Military not ready to jump on board NMCI

Although the Navy Marine Corps Intranet (NMCI) is being touted as an example

for the entire Defense Department, some high-ranking officials are taking

a wait-and-see approach.

"The other services cannot sign on now. Conceptually I think it is a

great idea. I give kudos to the Navy, but all they've done so far is to

let a contract. The challenge will be in implementing it," said Lt. Gen.

Peter Cuviello, chief information officer of the Army.

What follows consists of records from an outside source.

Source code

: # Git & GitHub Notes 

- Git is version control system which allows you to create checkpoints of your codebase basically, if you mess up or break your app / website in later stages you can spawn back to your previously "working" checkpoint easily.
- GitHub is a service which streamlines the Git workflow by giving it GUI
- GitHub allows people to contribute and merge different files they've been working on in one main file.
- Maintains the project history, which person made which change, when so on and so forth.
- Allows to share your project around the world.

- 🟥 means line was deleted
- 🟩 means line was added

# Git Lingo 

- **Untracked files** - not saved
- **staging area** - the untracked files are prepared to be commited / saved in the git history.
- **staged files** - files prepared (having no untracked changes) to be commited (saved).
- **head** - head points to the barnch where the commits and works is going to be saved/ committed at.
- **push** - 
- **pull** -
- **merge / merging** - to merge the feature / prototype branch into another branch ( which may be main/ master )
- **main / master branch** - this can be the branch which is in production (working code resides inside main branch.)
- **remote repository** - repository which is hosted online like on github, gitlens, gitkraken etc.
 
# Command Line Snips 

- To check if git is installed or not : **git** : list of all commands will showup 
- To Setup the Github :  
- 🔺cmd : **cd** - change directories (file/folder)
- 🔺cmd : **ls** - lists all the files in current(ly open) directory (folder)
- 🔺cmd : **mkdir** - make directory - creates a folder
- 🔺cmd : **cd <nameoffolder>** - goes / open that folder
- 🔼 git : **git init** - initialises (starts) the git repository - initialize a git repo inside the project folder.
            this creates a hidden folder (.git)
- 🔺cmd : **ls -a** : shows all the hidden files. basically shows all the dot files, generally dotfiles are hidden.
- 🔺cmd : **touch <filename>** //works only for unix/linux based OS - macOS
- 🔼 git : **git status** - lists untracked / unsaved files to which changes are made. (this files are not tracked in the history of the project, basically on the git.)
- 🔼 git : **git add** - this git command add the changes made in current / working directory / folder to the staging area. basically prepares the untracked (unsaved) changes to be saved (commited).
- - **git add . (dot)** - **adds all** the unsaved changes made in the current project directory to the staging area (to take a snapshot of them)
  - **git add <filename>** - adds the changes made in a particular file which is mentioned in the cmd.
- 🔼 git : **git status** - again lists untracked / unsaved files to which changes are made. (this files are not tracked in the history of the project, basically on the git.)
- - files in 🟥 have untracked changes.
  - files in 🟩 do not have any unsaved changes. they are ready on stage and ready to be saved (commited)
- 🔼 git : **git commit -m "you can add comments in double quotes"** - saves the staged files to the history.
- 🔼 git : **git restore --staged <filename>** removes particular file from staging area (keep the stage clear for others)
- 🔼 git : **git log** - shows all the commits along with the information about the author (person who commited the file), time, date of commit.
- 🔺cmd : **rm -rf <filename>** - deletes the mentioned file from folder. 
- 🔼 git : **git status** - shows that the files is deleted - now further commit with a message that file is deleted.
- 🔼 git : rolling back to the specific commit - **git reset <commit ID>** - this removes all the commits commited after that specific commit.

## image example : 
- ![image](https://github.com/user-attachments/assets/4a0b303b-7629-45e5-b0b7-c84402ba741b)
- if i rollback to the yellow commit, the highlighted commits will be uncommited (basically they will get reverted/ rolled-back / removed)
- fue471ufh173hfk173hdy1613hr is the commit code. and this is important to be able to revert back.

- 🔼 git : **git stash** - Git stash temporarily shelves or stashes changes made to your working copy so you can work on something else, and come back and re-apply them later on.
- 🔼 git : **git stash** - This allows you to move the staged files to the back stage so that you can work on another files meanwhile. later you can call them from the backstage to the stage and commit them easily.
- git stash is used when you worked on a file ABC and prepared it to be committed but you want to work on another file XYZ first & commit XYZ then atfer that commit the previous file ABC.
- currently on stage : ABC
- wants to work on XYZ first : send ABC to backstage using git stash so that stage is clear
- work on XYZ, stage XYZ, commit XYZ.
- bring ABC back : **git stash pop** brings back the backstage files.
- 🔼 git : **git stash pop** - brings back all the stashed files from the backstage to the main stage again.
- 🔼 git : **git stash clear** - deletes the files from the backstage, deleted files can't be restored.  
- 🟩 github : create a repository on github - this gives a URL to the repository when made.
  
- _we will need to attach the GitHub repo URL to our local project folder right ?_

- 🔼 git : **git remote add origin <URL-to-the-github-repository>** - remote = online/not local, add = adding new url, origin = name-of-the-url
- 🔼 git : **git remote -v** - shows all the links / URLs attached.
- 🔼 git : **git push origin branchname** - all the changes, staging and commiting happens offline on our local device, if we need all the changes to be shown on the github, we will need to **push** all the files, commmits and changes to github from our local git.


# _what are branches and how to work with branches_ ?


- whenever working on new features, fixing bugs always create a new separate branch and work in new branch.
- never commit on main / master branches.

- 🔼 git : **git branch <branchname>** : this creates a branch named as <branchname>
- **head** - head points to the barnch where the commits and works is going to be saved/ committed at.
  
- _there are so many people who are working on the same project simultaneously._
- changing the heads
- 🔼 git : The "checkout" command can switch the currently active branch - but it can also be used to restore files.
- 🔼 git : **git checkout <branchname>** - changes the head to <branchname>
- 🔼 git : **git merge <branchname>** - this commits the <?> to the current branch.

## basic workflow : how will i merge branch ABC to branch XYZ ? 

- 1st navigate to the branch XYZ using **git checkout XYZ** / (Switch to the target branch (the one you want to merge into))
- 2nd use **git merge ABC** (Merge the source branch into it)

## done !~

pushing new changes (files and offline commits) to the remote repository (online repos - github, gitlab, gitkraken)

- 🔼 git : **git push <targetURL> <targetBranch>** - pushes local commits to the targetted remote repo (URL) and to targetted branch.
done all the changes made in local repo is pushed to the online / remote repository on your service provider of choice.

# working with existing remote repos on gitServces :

Under NMCI, Electronic Data Systems Corp. will install and manage 350,000

PCs for the Navy and Marines. The contract was awarded in early October

and is potentially worth $6.9 billion.

"They have leadership [support], but the Navy, like the other services,

is a monolithic organization, and they have got to get this moving," Cuviello

said. "The money is not there. There's plenty [of money] in the Navy, but

it is not in the budget line, so it has to come from all kinds of other


Other high-ranking officials echoed Cuviello's conclusions.

"Something that size is fraught with a lot of challenges, and I think

everybody in the community is hoping the Navy has picked a good, winning

strategy for tackling a tough problem across a broad range of challenges,"

said Air Force Brig. Gen. Dale Meyerrose, director of command and control

systems for U.S. Space Command.

Meyerrose cited a recent Gartner Group study that found 85 percent of

information technology outsourcing contracts are renegotiated within 14

months, a finding he said is supported by Spacecom's own experience.

The study cites three reasons, according to Meyerrose: cost growth,

steadily increasing program requirements, and inability of the contractor

to deliver on promises.

"We have outsourced several networks, and they are much, much smaller

in scope, but the challenges we had are very close to those cited by the

Gartner Group," Meyerrose said.

If NMCI succeeds, Cuviello said, the Army would be more likely to imitate

it rather than join it.

"I hate to say it, but we would probably use it as a model, because

the way the services do business is significantly different," Cuviello said.

"That doesn't mean we can't adopt the best business practices. Bottom line — it would have to be competitive."